Provate ad immaginare la scena. Mentre sfilo di fianco all'immigrato indosso una specie chador in testa. Sono una donna (nonostante la mia genetica dica l’opposto), ho 35 anni e fuggo dalla Somalia. Siamo profughi, sono un profugo. O almeno questo è il ruolo che mi è stato assegnato in questo "gioco del migrante", attività pensata dalla Croce Rossa per far immedesimare i partecipanti nelle vesti dei richiedenti asilo.

Il motivo? Sempre il solito ritornello. "Il gioco di ruolo Youth On The Run - si legge nel sito - è stato ideato nei primi anni '90 dall'insegnante danese Steen Cnops Rasmussen, preoccupato dai sentimenti di intolleranza e razzismo dei propri studenti nei confronti di rifugiati e persone migranti". E ovviamente, visto che anche "l’Italia ha bisogno di combattere il razzismo" e "contrastare la xenofobia", la CRI ha ben pensato di importalo pure nel Belpaese. Come a esorcizzare l'eterno senso di colpa occidentale.

L’iniziativa in Italia è sbarcata (è proprio il caso di dirlo) nel 2011. Ai finti migranti viene attribuita una nuova identità, una famiglia e uno scopo: raggiungere l’Europa. Non si vince nulla: l’unico obiettivo è quello di riuscire a passare le frontiere che dividono la Somalia dall’Italia, confrontandosi con la burocrazia, i controlli dei confini, le difficoltà del viaggio e l’angoscia dell’incertezza. Non possiamo aggiungere altro perché la Croce Rossa, così come agli altri partecipanti, ci ha fatto firmare un "contratto di riservatezza" nel "rispetto dell'attività che è coperta da copyright in quanto marchio riservato". Sta bene.

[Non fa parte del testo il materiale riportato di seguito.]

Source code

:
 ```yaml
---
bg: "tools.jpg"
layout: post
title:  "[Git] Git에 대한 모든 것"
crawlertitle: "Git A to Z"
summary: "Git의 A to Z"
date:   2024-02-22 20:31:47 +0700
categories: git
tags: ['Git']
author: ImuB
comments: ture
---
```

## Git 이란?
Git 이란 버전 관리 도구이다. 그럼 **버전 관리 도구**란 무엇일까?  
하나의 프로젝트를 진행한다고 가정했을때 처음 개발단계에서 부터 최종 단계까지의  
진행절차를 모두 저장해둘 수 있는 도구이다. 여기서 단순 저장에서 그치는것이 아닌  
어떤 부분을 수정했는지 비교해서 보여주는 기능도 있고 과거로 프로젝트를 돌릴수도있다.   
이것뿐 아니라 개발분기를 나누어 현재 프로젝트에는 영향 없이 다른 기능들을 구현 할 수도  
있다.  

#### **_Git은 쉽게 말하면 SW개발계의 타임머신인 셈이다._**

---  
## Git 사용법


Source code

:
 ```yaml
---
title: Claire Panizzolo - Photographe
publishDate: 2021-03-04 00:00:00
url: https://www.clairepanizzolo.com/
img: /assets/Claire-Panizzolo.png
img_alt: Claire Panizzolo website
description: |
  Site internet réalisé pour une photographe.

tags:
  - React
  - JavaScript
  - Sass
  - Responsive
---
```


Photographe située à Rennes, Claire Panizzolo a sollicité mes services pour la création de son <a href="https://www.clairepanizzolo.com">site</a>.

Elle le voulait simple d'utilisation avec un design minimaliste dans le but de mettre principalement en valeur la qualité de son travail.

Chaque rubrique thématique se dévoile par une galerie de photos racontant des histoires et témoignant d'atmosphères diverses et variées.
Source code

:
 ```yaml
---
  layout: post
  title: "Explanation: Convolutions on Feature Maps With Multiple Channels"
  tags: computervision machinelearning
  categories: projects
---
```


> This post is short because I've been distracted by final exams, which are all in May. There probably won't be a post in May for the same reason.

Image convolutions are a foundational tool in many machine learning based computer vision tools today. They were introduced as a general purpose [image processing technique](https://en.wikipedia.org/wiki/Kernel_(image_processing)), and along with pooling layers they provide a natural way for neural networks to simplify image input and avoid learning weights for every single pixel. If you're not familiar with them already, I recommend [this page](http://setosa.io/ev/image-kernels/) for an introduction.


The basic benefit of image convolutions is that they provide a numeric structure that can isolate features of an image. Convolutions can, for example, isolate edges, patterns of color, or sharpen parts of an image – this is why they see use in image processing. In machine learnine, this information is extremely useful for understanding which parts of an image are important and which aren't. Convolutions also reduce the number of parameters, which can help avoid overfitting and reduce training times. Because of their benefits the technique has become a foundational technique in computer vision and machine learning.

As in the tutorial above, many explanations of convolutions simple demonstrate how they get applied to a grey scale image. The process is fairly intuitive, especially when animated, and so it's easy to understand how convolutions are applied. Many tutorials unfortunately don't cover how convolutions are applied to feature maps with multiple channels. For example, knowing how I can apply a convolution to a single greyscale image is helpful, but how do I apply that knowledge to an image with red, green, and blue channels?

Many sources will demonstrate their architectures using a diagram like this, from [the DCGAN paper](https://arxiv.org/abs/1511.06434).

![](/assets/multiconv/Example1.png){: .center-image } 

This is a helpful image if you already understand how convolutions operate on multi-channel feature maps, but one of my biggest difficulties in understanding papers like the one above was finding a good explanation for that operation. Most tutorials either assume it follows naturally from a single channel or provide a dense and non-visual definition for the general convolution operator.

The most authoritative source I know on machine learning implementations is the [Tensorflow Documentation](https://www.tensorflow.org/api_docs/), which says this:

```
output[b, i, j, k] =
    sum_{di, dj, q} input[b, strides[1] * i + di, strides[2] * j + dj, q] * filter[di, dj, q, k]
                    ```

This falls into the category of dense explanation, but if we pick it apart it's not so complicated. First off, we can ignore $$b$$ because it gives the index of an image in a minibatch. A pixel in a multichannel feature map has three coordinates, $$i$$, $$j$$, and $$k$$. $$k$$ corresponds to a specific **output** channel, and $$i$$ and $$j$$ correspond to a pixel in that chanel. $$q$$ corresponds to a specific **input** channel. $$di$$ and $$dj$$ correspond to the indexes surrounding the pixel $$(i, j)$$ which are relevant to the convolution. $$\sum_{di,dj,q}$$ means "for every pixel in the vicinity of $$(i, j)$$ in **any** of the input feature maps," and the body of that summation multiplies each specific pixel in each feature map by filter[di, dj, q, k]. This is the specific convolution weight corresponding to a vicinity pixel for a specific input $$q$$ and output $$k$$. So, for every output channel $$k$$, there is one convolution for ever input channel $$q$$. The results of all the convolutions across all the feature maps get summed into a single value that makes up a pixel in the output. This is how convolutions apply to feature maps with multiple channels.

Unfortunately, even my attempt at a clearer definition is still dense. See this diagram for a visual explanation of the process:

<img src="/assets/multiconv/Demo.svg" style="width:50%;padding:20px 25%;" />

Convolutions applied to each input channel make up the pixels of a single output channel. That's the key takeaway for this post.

In realtà non c'è nulla di diverso da quanto ilGiornale.it aveva raccontato osservando dall'esterno un'attività identica organizzata in Norvegia (leggi qui). Noi il gioco lo abbiamo provato dal vivo, ci siamo immedesimati nel personaggio e siamo stati alle regole. A conti fatti risulta in parte realistico (anche se di somali in Italia ne arrivano pochi), ma molti passaggi appaiono esagerati. Soprattutto sull'attesa per la verifica della domanda di asilo, sulle battute razziste degli agenti italiani e sui migranti messi faccia al muro dala polizia nostrana. Fatto mai visto.

In fondo la Croce Rossa non è nuova a iniziative nei confronti degli immigrati. Gestisce centri di prima e seconda accoglienza, fornisce consulenza giuridico-legale e via dicendo. Non mancarono polemiche quando Gino Strada accusò Moas (una delle Ong nel Mediterraneo) di aver "sfrattato" Emergency per "accaparrarsi i 400mila euro della Croce Rossa" che imbarcò personale medico e sanitario a bordo della Phoenix.

Resta una domanda: Youth on the run permette davvero di facilitare "l'empatia" con i "processi psichici dei migranti"? Dipende dai singoli, certo (qualcuno ha abbandonato per troppa sofferenza). Ma non è così scontato. Molti dei partecipanti infatti hanno passato l'intera giornata tra risate, scherzi e battute. Tra loro studenti di diritti umani e cooperazione internazionale (o simili), giovani impegnati nel sociale, volontari nei centri profughi o impiegati nelle cooperative dell'accoglienza. Insomma: gente con una precisa idea in merito all'immigrazione.

E infatti il gioco scorda del tutto l'altra faccia del movimento migratorio: dimenticate le spese sostenute dallo Stato, glissate le difficoltà che vivono le periferie o il "business degli immigrati" (Augusta Montaruli dixit) e non affrontata le legittime pretese di uno Paese a regolare gli afflussi di migranti.

Peccato: perché le migrazioni sono una cosa seria, non un allegro role play. Che così rischia di risultare buonista e pure banalizzante di un evento sociale epocale. Avreste mai realizzato un gioco sulla tragedia di Genova?